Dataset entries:

=======

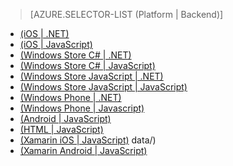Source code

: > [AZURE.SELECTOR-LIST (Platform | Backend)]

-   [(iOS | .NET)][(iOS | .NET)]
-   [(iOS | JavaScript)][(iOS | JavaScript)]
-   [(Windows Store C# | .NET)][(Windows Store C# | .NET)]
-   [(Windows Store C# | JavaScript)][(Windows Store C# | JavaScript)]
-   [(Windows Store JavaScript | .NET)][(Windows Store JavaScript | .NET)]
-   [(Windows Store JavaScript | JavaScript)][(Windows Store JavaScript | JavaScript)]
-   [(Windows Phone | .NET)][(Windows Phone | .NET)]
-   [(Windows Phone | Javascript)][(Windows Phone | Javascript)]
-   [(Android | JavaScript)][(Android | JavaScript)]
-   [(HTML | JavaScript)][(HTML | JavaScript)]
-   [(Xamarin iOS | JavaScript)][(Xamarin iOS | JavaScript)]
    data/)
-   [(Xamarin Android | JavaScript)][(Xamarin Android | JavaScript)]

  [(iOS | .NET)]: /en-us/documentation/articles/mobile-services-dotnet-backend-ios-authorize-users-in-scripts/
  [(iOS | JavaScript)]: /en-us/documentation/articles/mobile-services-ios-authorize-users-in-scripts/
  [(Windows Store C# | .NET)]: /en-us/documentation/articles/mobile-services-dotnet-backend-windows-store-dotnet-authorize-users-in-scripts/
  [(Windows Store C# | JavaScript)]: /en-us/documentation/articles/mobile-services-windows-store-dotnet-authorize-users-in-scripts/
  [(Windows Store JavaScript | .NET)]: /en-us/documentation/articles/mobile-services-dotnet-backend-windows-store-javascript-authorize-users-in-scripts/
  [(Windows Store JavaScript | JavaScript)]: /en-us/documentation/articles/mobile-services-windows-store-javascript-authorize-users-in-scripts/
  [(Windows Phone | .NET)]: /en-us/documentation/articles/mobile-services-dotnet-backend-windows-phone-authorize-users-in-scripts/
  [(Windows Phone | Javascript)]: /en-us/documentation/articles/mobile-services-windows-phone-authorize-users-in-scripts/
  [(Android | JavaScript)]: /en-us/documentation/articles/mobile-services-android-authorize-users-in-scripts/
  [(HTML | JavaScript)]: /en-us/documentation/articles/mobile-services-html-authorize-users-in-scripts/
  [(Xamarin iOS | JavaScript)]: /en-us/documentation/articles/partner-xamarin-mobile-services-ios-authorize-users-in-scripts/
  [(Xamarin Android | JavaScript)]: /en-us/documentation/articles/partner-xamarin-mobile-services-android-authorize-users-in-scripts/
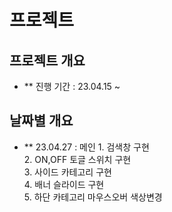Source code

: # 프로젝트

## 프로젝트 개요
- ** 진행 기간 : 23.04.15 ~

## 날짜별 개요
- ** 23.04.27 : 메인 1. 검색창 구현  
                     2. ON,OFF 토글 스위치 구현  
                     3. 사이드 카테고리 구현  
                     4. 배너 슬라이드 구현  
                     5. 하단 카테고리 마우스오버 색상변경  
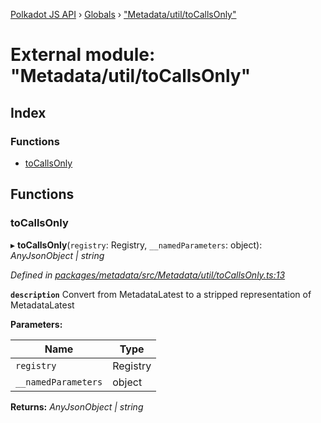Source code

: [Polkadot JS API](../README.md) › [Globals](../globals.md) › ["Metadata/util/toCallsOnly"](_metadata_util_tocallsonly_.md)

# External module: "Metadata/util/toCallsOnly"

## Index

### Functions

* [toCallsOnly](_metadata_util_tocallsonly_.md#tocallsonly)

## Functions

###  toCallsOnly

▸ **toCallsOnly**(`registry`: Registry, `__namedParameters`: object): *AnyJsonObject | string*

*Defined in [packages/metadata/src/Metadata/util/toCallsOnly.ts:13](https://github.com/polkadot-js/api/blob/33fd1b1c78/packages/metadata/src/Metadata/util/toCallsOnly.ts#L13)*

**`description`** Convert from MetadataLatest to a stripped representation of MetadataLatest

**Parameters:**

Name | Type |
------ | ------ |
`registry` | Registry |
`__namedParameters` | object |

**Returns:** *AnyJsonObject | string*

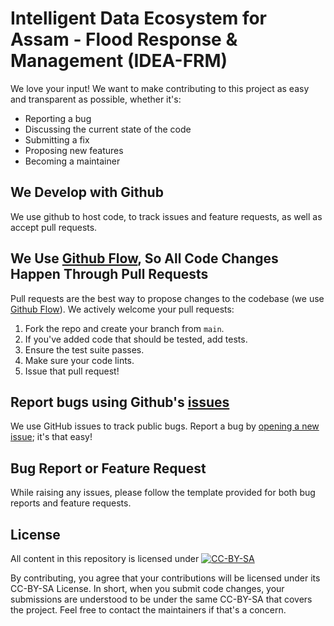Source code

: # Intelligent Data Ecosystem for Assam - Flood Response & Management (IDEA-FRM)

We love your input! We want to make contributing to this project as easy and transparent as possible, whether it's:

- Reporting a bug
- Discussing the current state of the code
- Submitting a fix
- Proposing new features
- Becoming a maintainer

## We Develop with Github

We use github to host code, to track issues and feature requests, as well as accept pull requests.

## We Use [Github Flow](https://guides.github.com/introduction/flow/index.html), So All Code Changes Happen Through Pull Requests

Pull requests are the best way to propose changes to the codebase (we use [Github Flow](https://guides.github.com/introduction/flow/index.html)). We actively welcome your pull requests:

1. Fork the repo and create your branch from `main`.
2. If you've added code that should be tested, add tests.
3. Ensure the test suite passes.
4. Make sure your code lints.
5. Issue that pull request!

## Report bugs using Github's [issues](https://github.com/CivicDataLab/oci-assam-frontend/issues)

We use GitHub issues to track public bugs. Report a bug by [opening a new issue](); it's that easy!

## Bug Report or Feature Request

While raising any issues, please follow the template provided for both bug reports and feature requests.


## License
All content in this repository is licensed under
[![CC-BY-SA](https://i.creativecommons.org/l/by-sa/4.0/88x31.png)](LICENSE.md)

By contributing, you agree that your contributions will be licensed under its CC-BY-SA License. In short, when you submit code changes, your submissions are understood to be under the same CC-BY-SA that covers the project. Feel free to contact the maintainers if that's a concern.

=======

__Directions__
Except for the pictures, print the data above exactly.

__Result of the task__
Source code

: > [AZURE.SELECTOR-LIST (Platform | Backend)]

-   [(iOS | .NET)][(iOS | .NET)]
-   [(iOS | JavaScript)][(iOS | JavaScript)]
-   [(Windows Store C# | .NET)][(Windows Store C# | .NET)]
-   [(Windows Store C# | JavaScript)][(Windows Store C# | JavaScript)]
-   [(Windows Store JavaScript | .NET)][(Windows Store JavaScript | .NET)]
-   [(Windows Store JavaScript | JavaScript)][(Windows Store JavaScript | JavaScript)]
-   [(Windows Phone | .NET)][(Windows Phone | .NET)]
-   [(Windows Phone | Javascript)][(Windows Phone | Javascript)]
-   [(Android | JavaScript)][(Android | JavaScript)]
-   [(HTML | JavaScript)][(HTML | JavaScript)]
-   [(Xamarin iOS | JavaScript)][(Xamarin iOS | JavaScript)]
    data/)
-   [(Xamarin Android | JavaScript)][(Xamarin Android | JavaScript)]

  [(iOS | .NET)]: /en-us/documentation/articles/mobile-services-dotnet-backend-ios-authorize-users-in-scripts/
  [(iOS | JavaScript)]: /en-us/documentation/articles/mobile-services-ios-authorize-users-in-scripts/
  [(Windows Store C# | .NET)]: /en-us/documentation/articles/mobile-services-dotnet-backend-windows-store-dotnet-authorize-users-in-scripts/
  [(Windows Store C# | JavaScript)]: /en-us/documentation/articles/mobile-services-windows-store-dotnet-authorize-users-in-scripts/
  [(Windows Store JavaScript | .NET)]: /en-us/documentation/articles/mobile-services-dotnet-backend-windows-store-javascript-authorize-users-in-scripts/
  [(Windows Store JavaScript | JavaScript)]: /en-us/documentation/articles/mobile-services-windows-store-javascript-authorize-users-in-scripts/
  [(Windows Phone | .NET)]: /en-us/documentation/articles/mobile-services-dotnet-backend-windows-phone-authorize-users-in-scripts/
  [(Windows Phone | Javascript)]: /en-us/documentation/articles/mobile-services-windows-phone-authorize-users-in-scripts/
  [(Android | JavaScript)]: /en-us/documentation/articles/mobile-services-android-authorize-users-in-scripts/
  [(HTML | JavaScript)]: /en-us/documentation/articles/mobile-services-html-authorize-users-in-scripts/
  [(Xamarin iOS | JavaScript)]: /en-us/documentation/articles/partner-xamarin-mobile-services-ios-authorize-users-in-scripts/
  [(Xamarin Android | JavaScript)]: /en-us/documentation/articles/partner-xamarin-mobile-services-android-authorize-users-in-scripts/
Source code

: # 프로젝트

## 프로젝트 개요
- ** 진행 기간 : 23.04.15 ~

## 날짜별 개요
- ** 23.04.27 : 메인 1. 검색창 구현  
                     2. ON,OFF 토글 스위치 구현  
                     3. 사이드 카테고리 구현  
                     4. 배너 슬라이드 구현  
                     5. 하단 카테고리 마우스오버 색상변경  
Source code

: [Polkadot JS API](../README.md) › [Globals](../globals.md) › ["Metadata/util/toCallsOnly"](_metadata_util_tocallsonly_.md)

# External module: "Metadata/util/toCallsOnly"

## Index

### Functions

* [toCallsOnly](_metadata_util_tocallsonly_.md#tocallsonly)

## Functions

###  toCallsOnly

▸ **toCallsOnly**(`registry`: Registry, `__namedParameters`: object): *AnyJsonObject | string*

*Defined in [packages/metadata/src/Metadata/util/toCallsOnly.ts:13](https://github.com/polkadot-js/api/blob/33fd1b1c78/packages/metadata/src/Metadata/util/toCallsOnly.ts#L13)*

**`description`** Convert from MetadataLatest to a stripped representation of MetadataLatest

**Parameters:**

Name | Type |
------ | ------ |
`registry` | Registry |
`__namedParameters` | object |

**Returns:** *AnyJsonObject | string*

Source code

: # Intelligent Data Ecosystem for Assam - Flood Response & Management (IDEA-FRM)

We love your input! We want to make contributing to this project as easy and transparent as possible, whether it's:

- Reporting a bug
- Discussing the current state of the code
- Submitting a fix
- Proposing new features
- Becoming a maintainer

## We Develop with Github

We use github to host code, to track issues and feature requests, as well as accept pull requests.

## We Use [Github Flow](https://guides.github.com/introduction/flow/index.html), So All Code Changes Happen Through Pull Requests

Pull requests are the best way to propose changes to the codebase (we use [Github Flow](https://guides.github.com/introduction/flow/index.html)). We actively welcome your pull requests:

1. Fork the repo and create your branch from `main`.
2. If you've added code that should be tested, add tests.
3. Ensure the test suite passes.
4. Make sure your code lints.
5. Issue that pull request!

## Report bugs using Github's [issues](https://github.com/CivicDataLab/oci-assam-frontend/issues)

We use GitHub issues to track public bugs. Report a bug by [opening a new issue](); it's that easy!

## Bug Report or Feature Request

While raising any issues, please follow the template provided for both bug reports and feature requests.


## License
All content in this repository is licensed under
[![CC-BY-SA](https://i.creativecommons.org/l/by-sa/4.0/88x31.png)](LICENSE.md)

By contributing, you agree that your contributions will be licensed under its CC-BY-SA License. In short, when you submit code changes, your submissions are understood to be under the same CC-BY-SA that covers the project. Feel free to contact the maintainers if that's a concern.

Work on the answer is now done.